Die weltweit wichtigste organische Schwefelverbindung ist Dimethylsulfid mit einer jährlichen Emissionsrate von etwa 30 Millionen Tonnen Schwefel, gefolgt von Methylmercaptan und, in geringerem Maße, Dimethyldisulfid. Zahlreiche Laborexperimente und Modellsimulationen wurden am Tropos durchgeführt, um die Abbaupfade dieser Verbindungen in der Atmosphäre zu untersuchen. „Unseres Wissens nach gibt es bisher keinen experimentellen Nachweis für die direkte Bildung von Schwefelsäure in der Gasphase, außer über die Schwefeldioxid-Oxidation durch OH-Radikale oder Criegee-Intermediate, obwohl darüber in der Literatur seit langem spekuliert wird und solche Wege bereits in Modellen implementiert wurden“, erklärt Torsten Berndt vom Tropos.

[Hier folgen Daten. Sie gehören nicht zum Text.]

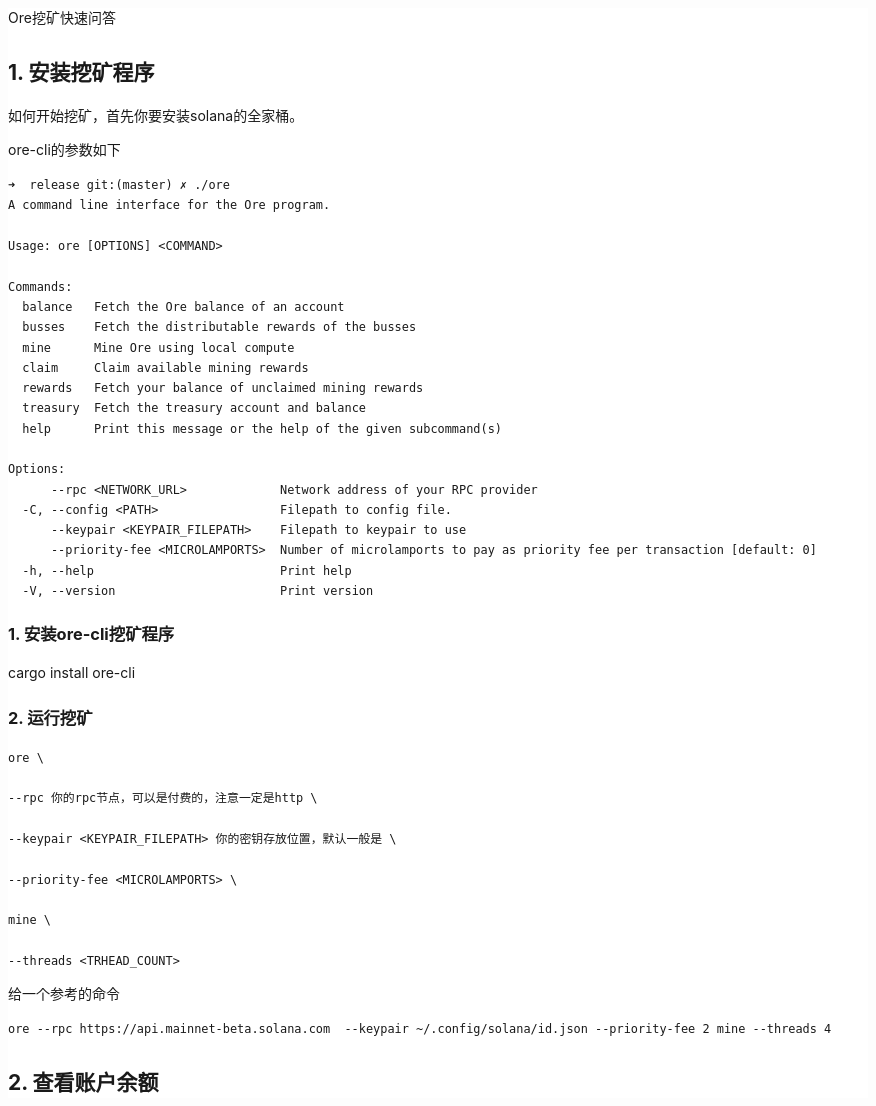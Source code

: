 Ore挖矿快速问答
## 1. 安装挖矿程序
如何开始挖矿，首先你要安装solana的全家桶。

ore-cli的参数如下

```
➜  release git:(master) ✗ ./ore                                                                           
A command line interface for the Ore program.

Usage: ore [OPTIONS] <COMMAND>

Commands:
  balance   Fetch the Ore balance of an account
  busses    Fetch the distributable rewards of the busses
  mine      Mine Ore using local compute
  claim     Claim available mining rewards
  rewards   Fetch your balance of unclaimed mining rewards
  treasury  Fetch the treasury account and balance
  help      Print this message or the help of the given subcommand(s)

Options:
      --rpc <NETWORK_URL>             Network address of your RPC provider
  -C, --config <PATH>                 Filepath to config file.
      --keypair <KEYPAIR_FILEPATH>    Filepath to keypair to use
      --priority-fee <MICROLAMPORTS>  Number of microlamports to pay as priority fee per transaction [default: 0]
  -h, --help                          Print help
  -V, --version                       Print version
```

### 1. 安装ore-cli挖矿程序
   cargo install ore-cli
### 2. 运行挖矿
```
ore \

--rpc 你的rpc节点，可以是付费的，注意一定是http \

--keypair <KEYPAIR_FILEPATH> 你的密钥存放位置，默认一般是 \

--priority-fee <MICROLAMPORTS> \

mine \

--threads <TRHEAD_COUNT>
```

给一个参考的命令
```
ore --rpc https://api.mainnet-beta.solana.com  --keypair ~/.config/solana/id.json --priority-fee 2 mine --threads 4
```
## 2. 查看账户余额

Dort gelang jetzt der experimentelle Nachweis der direkten Bildung von Schwefelsäure im Labor, mit Hilfe von zwei Strömungssystemen: einem horizontalen Freistrahl-Strömungssystem und einem vertikalen Laminarströmungsrohr. Hier konnte bei unterschiedlichen Reaktionsbedingungen gearbeitet werden, was eine exakte Untersuchung der Oxidationsprozesse mit Hilfe von modernen Massenspektrometern ermöglichte. Die experimentellen Befunde erlauben zusätzlich, viele kinetische Parameter der Schwefeloxidation abzuschätzen, und tragen somit zu einem verbesserten Verständnis der Schwefeloxidation in der Atmosphäre bei.
Die Ergebnisse der Experimente wurden in den am Tropos bestehenden komplexen Multiphasenchemiemechanismus MCM/CAPRAM integriert, um die experimentellen Resultate mit einem Modell zu evaluieren. „Unter den relativ sauberen Bedingungen über den südlichen Ozeanen kann die direkte Bildung von Schwefelsäure bis zu fünfzig Prozent zur gesamten Gasphasenbildung in der Atmosphäre beitragen“, berichten Andreas Tilgner und Erik H. Hoffmann. Es wird postuliert, dass der direkte Weg über die Gasphase vor allem über den Ozeanen in der südlichen Hemisphäre wichtig sein kann. Diese Regionen sind häufig durch ein kleines Verhältnis von Schwefeldioxid zu Dimethylsulfid gekennzeichnet, wodurch der Anteil dieses direkten Produktionsweges dort besonders wichtig sein kann. Weitere atmosphärische Bereiche, in denen ein kleines Verhältnis zu erwarten ist, liegen im Randbereich von konvektiven Meereswolken. Dort wurden hohe Konzentrationen von Schwefelsäure und die Bildung neuer Aerosolpartikel beobachtet, die nun erklärt werden können.